Task to carry out: Scan the entries below for the word "general" and copy every line in which it occurs.

*** Excerpted records ***

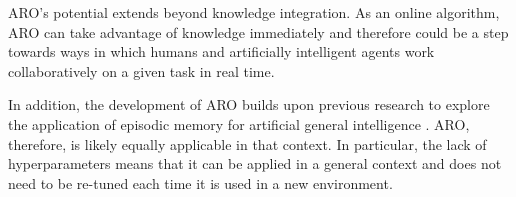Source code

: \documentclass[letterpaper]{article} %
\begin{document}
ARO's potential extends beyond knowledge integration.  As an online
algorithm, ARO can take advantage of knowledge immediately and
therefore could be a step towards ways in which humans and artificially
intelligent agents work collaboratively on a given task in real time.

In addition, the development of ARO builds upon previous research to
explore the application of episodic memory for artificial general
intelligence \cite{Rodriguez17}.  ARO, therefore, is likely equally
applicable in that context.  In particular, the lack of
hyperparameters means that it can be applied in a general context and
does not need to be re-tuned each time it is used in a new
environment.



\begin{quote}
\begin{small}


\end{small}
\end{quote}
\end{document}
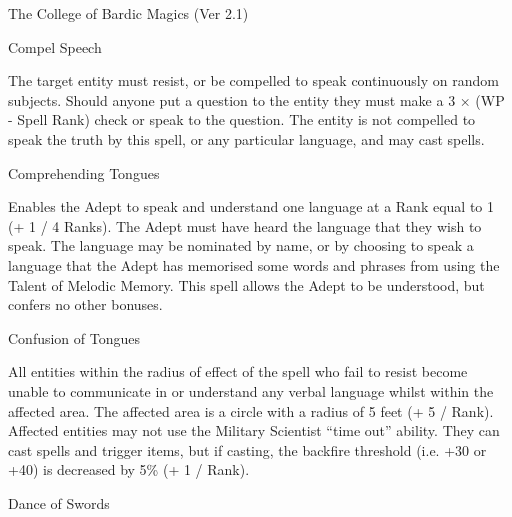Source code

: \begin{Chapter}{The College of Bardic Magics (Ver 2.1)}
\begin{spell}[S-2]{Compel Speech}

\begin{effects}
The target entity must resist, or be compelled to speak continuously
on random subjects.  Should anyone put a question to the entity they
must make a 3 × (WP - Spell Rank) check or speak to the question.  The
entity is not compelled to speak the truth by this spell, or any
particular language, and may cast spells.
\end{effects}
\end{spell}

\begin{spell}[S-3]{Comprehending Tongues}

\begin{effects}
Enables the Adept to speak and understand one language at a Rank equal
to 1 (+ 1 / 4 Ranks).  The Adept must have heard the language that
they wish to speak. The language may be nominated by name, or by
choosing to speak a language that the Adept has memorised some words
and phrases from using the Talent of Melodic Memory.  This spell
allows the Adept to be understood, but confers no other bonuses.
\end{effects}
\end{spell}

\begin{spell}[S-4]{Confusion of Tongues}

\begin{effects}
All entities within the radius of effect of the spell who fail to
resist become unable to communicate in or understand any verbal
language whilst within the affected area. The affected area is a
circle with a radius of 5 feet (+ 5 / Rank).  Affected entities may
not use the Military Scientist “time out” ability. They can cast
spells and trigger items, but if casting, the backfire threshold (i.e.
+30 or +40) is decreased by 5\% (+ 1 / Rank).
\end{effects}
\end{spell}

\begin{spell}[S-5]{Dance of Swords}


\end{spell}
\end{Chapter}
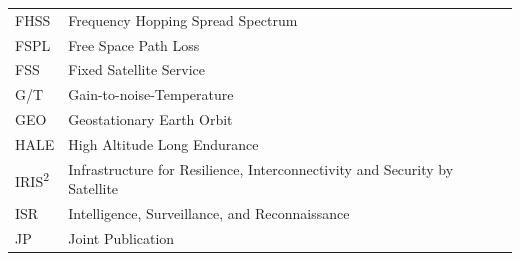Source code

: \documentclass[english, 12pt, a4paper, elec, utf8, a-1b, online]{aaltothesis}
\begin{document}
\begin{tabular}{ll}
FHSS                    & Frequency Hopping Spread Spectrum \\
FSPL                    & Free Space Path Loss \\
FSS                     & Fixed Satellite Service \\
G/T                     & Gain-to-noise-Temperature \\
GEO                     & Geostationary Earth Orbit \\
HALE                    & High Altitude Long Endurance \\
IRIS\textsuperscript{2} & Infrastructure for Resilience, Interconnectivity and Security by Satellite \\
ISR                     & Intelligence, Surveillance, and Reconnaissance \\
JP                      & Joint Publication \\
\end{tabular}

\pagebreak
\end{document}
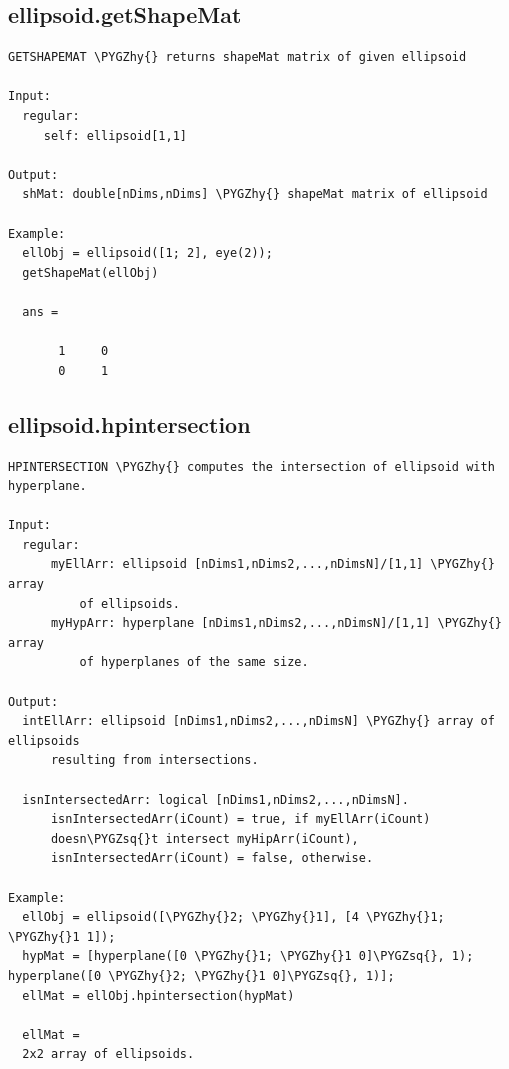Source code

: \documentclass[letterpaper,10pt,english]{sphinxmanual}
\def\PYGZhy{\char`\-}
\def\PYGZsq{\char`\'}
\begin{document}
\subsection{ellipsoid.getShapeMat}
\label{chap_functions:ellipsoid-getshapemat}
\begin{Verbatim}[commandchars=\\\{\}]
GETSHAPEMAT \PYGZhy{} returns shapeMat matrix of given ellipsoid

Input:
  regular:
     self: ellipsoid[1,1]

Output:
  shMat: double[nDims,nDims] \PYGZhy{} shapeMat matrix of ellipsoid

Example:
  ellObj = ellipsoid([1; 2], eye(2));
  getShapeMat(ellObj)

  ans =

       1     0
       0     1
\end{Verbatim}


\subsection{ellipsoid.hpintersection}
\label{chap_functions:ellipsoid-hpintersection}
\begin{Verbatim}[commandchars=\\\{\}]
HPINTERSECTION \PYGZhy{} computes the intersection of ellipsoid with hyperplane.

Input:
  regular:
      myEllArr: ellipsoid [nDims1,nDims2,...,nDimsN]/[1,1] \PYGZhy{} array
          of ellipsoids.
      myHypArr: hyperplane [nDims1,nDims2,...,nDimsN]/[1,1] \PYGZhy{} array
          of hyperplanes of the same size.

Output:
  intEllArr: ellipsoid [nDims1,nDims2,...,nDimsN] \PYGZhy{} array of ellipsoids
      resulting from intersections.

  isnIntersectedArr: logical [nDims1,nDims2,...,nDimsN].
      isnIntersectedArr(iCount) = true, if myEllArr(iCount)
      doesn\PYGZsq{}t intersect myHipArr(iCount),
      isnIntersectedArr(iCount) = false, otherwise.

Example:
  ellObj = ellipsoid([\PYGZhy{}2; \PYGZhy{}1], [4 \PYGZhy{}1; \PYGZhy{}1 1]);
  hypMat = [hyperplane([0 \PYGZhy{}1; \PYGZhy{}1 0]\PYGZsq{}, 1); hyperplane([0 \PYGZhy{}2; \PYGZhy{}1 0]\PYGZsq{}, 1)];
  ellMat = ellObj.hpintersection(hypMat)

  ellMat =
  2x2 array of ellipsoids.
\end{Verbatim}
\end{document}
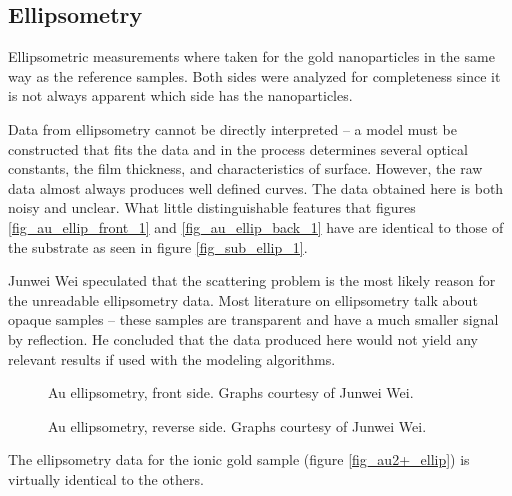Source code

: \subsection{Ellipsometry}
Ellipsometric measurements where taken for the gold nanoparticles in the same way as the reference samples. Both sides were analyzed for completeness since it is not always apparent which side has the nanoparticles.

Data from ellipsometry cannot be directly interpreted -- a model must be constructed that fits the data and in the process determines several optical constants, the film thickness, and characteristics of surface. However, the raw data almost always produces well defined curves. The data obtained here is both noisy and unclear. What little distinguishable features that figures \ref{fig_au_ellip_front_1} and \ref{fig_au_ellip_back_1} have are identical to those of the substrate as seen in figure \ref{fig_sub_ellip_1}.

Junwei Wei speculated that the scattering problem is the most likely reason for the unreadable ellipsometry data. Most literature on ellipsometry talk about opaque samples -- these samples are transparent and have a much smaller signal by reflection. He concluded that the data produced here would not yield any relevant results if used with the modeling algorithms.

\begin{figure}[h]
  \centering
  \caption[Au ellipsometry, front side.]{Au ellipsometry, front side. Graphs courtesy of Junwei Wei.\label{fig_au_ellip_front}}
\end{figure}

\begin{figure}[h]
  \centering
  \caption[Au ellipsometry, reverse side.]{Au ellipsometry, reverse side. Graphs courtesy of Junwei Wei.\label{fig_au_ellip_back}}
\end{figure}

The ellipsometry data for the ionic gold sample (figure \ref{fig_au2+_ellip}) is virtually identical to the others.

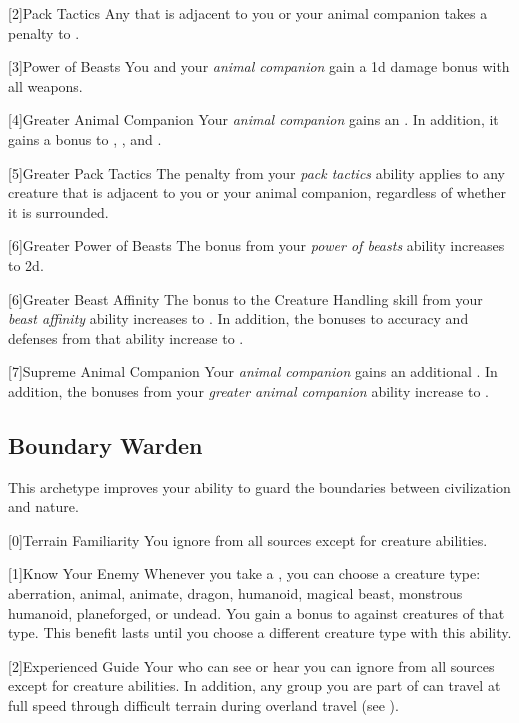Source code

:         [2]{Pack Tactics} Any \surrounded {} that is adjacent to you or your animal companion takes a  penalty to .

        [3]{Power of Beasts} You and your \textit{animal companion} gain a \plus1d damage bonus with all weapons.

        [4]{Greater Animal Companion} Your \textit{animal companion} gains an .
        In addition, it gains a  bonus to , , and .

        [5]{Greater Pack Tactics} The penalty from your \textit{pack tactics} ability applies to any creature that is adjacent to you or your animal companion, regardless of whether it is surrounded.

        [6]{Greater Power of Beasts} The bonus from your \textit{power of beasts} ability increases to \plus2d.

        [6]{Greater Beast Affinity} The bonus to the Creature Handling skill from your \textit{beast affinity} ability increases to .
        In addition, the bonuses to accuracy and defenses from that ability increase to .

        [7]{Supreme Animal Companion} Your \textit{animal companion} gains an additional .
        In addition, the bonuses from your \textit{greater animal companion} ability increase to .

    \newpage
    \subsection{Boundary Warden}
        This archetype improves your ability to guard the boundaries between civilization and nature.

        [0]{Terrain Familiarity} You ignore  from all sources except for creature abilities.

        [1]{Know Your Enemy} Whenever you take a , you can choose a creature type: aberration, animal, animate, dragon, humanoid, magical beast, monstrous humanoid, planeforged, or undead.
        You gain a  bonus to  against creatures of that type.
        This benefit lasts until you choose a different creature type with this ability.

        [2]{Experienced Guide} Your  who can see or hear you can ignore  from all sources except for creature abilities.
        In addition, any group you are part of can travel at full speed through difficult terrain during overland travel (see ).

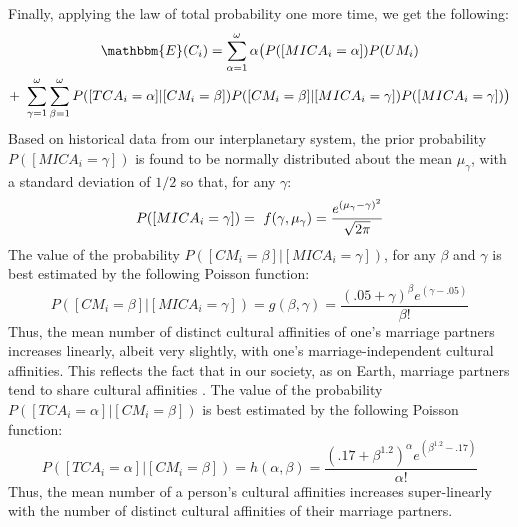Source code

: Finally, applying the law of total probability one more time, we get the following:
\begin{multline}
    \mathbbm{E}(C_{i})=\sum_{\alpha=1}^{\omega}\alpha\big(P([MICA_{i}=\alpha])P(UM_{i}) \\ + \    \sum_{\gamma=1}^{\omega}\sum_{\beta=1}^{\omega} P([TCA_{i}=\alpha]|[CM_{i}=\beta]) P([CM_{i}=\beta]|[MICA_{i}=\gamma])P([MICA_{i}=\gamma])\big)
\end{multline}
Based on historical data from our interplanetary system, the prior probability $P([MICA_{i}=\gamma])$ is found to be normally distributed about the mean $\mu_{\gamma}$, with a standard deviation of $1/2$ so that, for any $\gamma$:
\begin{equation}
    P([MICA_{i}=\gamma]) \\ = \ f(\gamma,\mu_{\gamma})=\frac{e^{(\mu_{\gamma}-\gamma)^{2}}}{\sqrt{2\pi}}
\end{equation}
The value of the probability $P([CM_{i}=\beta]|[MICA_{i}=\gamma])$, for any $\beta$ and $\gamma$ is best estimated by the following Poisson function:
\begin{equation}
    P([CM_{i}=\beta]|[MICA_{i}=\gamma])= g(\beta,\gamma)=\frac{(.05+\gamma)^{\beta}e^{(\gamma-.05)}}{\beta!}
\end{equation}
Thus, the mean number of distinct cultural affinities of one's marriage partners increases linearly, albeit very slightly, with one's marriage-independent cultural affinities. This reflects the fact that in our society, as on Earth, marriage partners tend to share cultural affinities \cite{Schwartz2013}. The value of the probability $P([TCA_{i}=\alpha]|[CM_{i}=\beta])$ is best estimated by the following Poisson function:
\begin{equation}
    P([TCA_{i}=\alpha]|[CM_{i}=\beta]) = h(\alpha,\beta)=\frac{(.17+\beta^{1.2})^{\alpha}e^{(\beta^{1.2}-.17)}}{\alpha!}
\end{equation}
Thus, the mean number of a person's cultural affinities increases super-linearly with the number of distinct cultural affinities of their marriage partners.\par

*** End of Excerpted records ***

Expected output:
explore the application of episodic memory for artificial general
hyperparameters means that it can be applied in a general context and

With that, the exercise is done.